**TASK TO CARRY OUT:** Where does the string "code" occur in the records? Copy each line that holds it.

**THE DATA:**
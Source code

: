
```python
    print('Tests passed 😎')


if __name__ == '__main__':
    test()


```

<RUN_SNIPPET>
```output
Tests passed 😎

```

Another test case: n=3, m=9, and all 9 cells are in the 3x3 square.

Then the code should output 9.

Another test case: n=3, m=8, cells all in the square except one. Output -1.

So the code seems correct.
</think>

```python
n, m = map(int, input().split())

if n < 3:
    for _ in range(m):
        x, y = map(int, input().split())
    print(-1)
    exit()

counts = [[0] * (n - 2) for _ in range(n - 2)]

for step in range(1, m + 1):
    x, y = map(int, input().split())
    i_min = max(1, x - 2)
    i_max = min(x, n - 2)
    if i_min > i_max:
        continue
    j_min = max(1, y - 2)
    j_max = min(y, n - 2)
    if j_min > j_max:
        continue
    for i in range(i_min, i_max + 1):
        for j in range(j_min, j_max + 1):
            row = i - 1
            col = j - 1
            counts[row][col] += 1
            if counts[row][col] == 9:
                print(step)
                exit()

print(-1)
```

**ANSWER TO THIS PROBLEM:**
Source code
Then the code should output 9.
So the code seems correct.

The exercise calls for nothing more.